[[ Data under study, beginning ]]

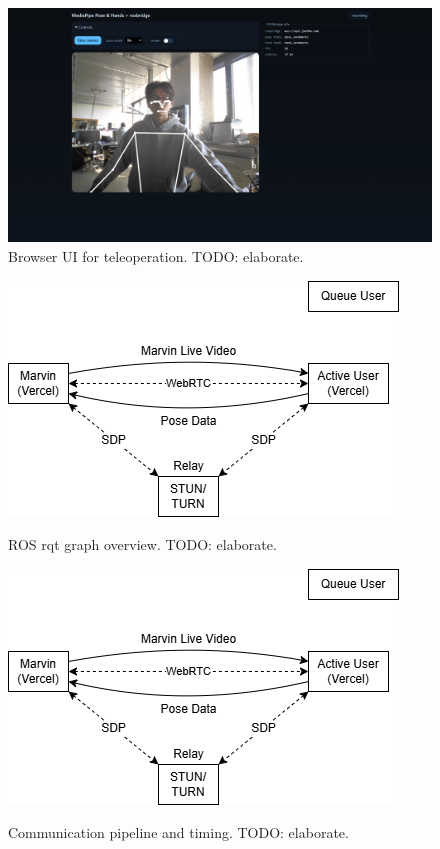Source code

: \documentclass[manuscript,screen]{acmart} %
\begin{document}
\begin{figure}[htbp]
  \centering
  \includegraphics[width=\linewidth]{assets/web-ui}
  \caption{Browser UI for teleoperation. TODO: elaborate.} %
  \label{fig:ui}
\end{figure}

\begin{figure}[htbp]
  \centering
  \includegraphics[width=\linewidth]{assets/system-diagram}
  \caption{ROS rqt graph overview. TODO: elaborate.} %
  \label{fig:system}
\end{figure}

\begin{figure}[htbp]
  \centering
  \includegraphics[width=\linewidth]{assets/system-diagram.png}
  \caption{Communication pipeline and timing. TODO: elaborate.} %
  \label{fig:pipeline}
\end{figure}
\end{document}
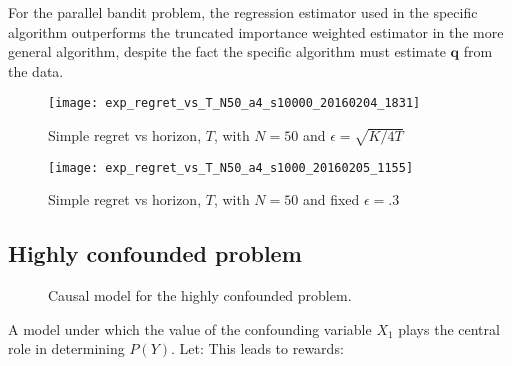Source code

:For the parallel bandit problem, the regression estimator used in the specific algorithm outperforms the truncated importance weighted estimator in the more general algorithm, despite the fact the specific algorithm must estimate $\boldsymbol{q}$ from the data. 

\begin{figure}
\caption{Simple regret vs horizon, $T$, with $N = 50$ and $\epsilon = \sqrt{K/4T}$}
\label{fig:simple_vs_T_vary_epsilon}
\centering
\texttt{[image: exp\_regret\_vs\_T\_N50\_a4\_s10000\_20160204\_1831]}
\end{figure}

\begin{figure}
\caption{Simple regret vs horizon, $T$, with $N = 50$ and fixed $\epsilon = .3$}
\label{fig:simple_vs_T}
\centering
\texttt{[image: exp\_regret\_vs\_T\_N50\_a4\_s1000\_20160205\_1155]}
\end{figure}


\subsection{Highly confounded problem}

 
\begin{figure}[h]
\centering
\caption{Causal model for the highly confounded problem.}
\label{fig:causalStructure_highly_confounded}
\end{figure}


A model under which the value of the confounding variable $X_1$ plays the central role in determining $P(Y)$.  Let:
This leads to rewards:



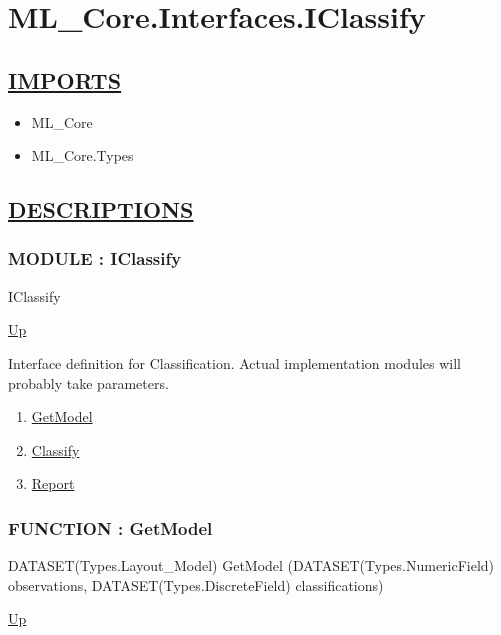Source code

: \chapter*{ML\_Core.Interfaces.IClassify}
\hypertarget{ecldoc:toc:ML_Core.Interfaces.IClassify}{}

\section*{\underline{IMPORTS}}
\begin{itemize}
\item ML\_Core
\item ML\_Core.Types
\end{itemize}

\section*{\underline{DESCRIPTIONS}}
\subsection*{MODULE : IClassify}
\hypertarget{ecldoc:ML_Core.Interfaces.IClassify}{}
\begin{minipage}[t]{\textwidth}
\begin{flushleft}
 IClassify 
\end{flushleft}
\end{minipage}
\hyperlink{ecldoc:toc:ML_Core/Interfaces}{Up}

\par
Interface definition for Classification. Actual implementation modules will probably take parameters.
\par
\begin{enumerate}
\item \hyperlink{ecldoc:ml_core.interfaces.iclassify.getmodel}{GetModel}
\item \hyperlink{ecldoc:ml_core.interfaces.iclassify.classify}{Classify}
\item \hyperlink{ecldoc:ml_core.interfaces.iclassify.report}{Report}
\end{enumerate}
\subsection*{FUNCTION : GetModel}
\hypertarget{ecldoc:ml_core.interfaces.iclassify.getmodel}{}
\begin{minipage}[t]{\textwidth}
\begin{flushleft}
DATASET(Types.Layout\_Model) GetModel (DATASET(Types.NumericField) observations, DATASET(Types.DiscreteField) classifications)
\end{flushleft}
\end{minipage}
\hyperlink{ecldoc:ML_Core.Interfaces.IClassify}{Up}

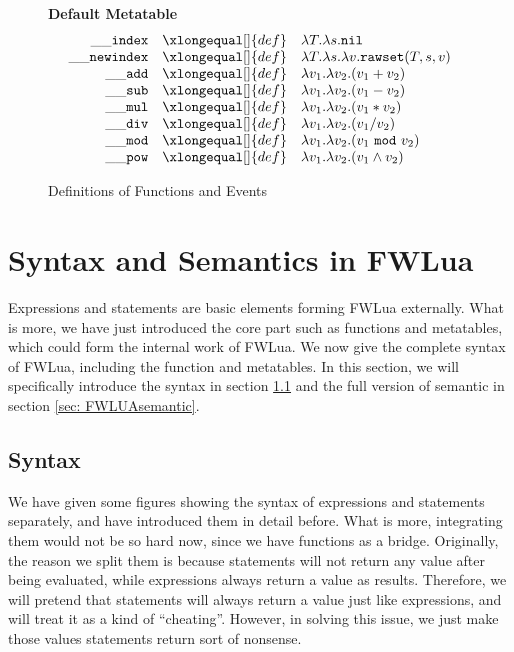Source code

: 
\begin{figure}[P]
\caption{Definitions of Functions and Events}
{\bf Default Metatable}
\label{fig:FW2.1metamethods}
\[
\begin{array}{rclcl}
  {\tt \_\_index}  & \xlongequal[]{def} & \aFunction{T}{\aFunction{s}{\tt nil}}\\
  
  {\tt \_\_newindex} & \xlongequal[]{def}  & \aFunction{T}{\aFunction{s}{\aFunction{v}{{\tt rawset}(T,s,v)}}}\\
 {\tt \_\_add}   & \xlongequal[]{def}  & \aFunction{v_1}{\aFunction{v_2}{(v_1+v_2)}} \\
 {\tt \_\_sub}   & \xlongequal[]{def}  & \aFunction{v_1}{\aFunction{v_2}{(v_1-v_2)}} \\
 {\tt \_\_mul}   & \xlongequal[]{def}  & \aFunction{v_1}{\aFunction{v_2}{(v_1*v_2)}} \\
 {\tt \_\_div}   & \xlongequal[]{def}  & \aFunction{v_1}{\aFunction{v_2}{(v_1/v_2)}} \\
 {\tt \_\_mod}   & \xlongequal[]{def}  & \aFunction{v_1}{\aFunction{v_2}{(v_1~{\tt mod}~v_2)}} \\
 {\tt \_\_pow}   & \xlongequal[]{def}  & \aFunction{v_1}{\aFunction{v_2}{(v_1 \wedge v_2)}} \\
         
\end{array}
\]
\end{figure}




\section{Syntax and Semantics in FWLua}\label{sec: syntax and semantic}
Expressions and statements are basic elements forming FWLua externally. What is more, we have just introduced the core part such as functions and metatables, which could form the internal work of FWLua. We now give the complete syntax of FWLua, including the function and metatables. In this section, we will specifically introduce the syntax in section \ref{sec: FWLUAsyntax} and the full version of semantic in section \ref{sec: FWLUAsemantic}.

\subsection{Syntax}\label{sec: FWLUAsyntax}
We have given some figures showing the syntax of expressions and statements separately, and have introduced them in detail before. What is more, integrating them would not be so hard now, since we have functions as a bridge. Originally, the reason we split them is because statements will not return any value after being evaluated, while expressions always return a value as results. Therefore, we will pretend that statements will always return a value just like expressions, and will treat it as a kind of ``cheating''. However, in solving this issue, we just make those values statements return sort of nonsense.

[[ Data under study, end ]]
[[ Data under study, beginning ]]

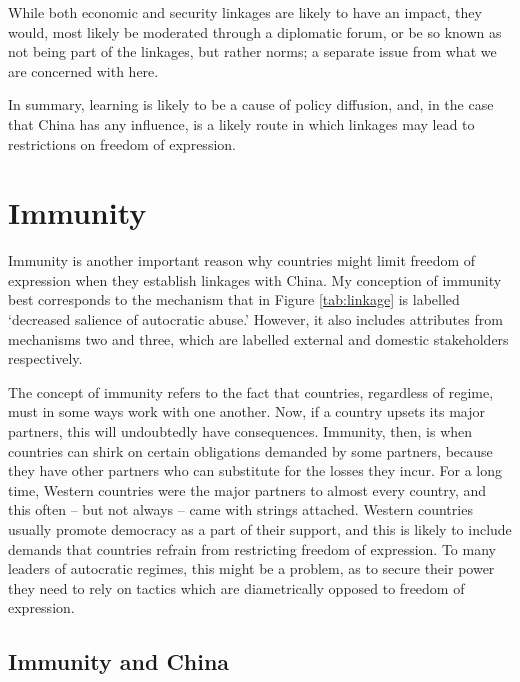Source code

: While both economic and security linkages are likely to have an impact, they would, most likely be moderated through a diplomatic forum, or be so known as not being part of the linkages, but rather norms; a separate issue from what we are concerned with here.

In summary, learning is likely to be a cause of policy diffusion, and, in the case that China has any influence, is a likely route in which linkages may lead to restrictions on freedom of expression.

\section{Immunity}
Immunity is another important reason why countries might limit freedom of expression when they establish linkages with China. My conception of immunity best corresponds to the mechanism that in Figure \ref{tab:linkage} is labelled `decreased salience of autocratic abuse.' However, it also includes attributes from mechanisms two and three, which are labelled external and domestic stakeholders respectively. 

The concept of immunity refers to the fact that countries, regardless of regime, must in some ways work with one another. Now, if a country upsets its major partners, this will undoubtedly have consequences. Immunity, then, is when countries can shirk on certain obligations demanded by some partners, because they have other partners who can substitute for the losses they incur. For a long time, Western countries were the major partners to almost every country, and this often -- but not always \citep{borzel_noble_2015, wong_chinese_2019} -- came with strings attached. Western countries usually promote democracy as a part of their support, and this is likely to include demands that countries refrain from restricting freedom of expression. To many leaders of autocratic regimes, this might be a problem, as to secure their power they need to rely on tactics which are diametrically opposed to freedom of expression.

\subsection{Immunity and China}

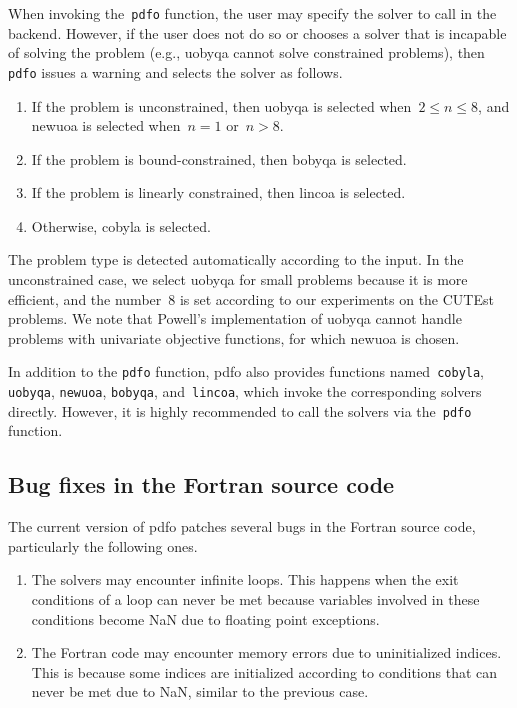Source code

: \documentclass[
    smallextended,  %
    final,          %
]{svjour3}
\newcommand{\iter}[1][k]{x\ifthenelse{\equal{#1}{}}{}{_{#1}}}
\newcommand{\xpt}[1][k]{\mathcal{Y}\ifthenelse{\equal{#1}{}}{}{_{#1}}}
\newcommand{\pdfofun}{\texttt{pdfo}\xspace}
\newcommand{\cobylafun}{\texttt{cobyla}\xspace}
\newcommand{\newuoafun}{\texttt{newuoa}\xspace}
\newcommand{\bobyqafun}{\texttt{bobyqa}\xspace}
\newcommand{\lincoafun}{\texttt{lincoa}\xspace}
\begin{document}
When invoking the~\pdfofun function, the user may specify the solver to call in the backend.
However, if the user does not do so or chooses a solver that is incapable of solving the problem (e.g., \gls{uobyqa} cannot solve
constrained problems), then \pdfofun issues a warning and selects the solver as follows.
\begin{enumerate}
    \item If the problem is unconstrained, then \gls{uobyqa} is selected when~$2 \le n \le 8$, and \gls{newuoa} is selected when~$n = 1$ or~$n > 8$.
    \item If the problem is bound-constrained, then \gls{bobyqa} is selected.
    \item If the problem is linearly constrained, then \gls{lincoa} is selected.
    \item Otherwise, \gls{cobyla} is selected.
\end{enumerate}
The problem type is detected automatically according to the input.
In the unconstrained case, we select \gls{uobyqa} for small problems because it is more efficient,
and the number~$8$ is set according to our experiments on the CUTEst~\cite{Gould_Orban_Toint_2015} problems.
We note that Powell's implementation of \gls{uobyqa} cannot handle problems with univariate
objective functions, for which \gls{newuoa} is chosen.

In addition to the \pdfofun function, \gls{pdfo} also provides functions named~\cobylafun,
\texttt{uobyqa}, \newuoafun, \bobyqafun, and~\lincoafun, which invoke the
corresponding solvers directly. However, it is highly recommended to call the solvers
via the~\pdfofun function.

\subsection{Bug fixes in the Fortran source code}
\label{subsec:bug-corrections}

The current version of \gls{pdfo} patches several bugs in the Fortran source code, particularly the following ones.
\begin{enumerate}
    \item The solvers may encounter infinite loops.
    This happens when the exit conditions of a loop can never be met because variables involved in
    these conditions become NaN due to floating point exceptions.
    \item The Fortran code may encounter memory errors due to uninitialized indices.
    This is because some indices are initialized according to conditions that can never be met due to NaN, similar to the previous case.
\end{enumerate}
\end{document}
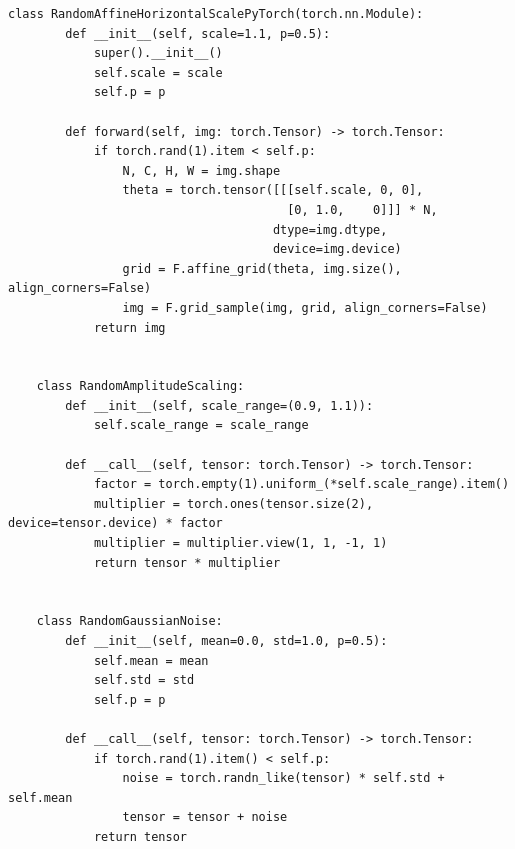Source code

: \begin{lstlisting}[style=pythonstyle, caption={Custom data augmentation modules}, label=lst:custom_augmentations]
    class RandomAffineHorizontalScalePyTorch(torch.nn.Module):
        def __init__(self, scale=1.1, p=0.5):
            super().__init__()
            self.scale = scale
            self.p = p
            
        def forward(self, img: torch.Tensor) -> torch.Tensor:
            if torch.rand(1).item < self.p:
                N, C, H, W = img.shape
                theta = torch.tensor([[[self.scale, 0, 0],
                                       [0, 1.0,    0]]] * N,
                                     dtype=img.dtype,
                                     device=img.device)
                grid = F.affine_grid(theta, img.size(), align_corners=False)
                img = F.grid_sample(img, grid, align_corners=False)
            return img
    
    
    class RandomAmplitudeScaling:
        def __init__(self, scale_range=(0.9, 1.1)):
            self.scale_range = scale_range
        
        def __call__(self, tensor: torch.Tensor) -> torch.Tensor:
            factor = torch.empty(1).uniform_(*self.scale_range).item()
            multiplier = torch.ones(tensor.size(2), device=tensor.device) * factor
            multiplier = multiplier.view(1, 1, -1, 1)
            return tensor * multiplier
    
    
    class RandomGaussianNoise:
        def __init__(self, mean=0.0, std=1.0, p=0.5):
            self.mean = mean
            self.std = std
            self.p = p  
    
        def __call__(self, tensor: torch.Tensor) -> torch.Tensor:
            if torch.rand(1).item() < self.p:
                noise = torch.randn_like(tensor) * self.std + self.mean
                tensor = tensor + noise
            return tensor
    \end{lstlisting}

[[ Data under study, end ]]

-- Work order --
Find every line in the records above that contains the word "system", and copy each one.

-- Solution for this problem --
  \includegraphics[width=\linewidth]{assets/system-diagram}
  \label{fig:system}
  \includegraphics[width=\linewidth]{assets/system-diagram.png}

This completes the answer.